Glucose is supposed to fluctuate. It rises after eating, falls during fasting, spikes during exercise, and responds to sleep, stress, and circadian rhythms. Treating every rise as a problem to be eliminated fundamentally misunderstands normal physiology and can drive restrictive eating patterns that prioritize glycemic flatness over nutritional adequacy. A diet that keeps glucose perfectly stable but eliminates fruit, whole grains, and legumes has not improved health outcomes.
For those who do use CGMs, the key is treating the data as information rather than judgment. Learn your patterns, understand your responses, and then apply that knowledge without the device. The goal is metabolic insight that informs better choices, not metabolic surveillance that generates chronic anxiety. If the data stream is causing more stress than the food choices it’s meant to optimize, the device has become counterproductive.
When to Consider a CGM:
- HbA1c between 5.7-6.4% (prediabetes range)

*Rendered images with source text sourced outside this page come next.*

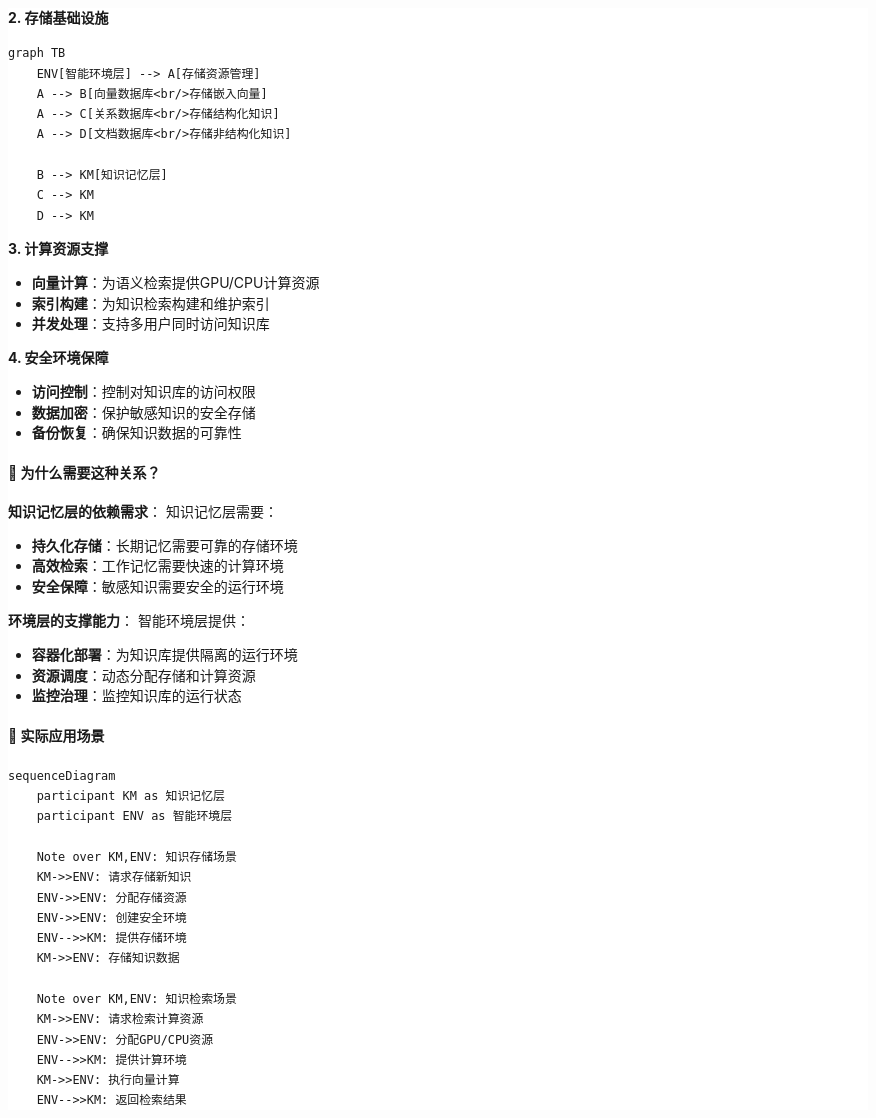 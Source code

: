 **2. 存储基础设施**
```mermaid
graph TB
    ENV[智能环境层] --> A[存储资源管理]
    A --> B[向量数据库<br/>存储嵌入向量]
    A --> C[关系数据库<br/>存储结构化知识]
    A --> D[文档数据库<br/>存储非结构化知识]
    
    B --> KM[知识记忆层]
    C --> KM
    D --> KM
```

**3. 计算资源支撑**
- **向量计算**：为语义检索提供GPU/CPU计算资源
- **索引构建**：为知识检索构建和维护索引
- **并发处理**：支持多用户同时访问知识库

**4. 安全环境保障**
- **访问控制**：控制对知识库的访问权限
- **数据加密**：保护敏感知识的安全存储
- **备份恢复**：确保知识数据的可靠性

#### 🎯 为什么需要这种关系？

**知识记忆层的依赖需求**：
知识记忆层需要：
- **持久化存储**：长期记忆需要可靠的存储环境
- **高效检索**：工作记忆需要快速的计算环境
- **安全保障**：敏感知识需要安全的运行环境

**环境层的支撑能力**：
智能环境层提供：
- **容器化部署**：为知识库提供隔离的运行环境
- **资源调度**：动态分配存储和计算资源
- **监控治理**：监控知识库的运行状态

#### 🚀 实际应用场景

```mermaid
sequenceDiagram
    participant KM as 知识记忆层
    participant ENV as 智能环境层
    
    Note over KM,ENV: 知识存储场景
    KM->>ENV: 请求存储新知识
    ENV->>ENV: 分配存储资源
    ENV->>ENV: 创建安全环境
    ENV-->>KM: 提供存储环境
    KM->>ENV: 存储知识数据
    
    Note over KM,ENV: 知识检索场景
    KM->>ENV: 请求检索计算资源
    ENV->>ENV: 分配GPU/CPU资源
    ENV-->>KM: 提供计算环境
    KM->>ENV: 执行向量计算
    ENV-->>KM: 返回检索结果
```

- Family history of Type 2 diabetes and desire for early detection
- Unexplained energy crashes or weight loss resistance despite dietary intervention
- Genuine curiosity combined with psychological resilience around health data
When to Skip or Discontinue:
- Normal metabolic markers and no risk factors
- Finding yourself anxious about food choices the CGM reveals
- Avoiding nutritious foods solely because of glucose response
- Checking readings compulsively throughout the day
Sources: Cell Metabolism Stanford glucose variability study (2019), Diabetes Technology & Therapeutics CGM accuracy analysis (2021), Diabetologia HIIT and insulin sensitivity research (2022), American Diabetes Association CGM position statement, Dr. Robert Lustig metabolic health research (UCSF), Dr. Yoni Freedhoff clinical observations (University of Ottawa).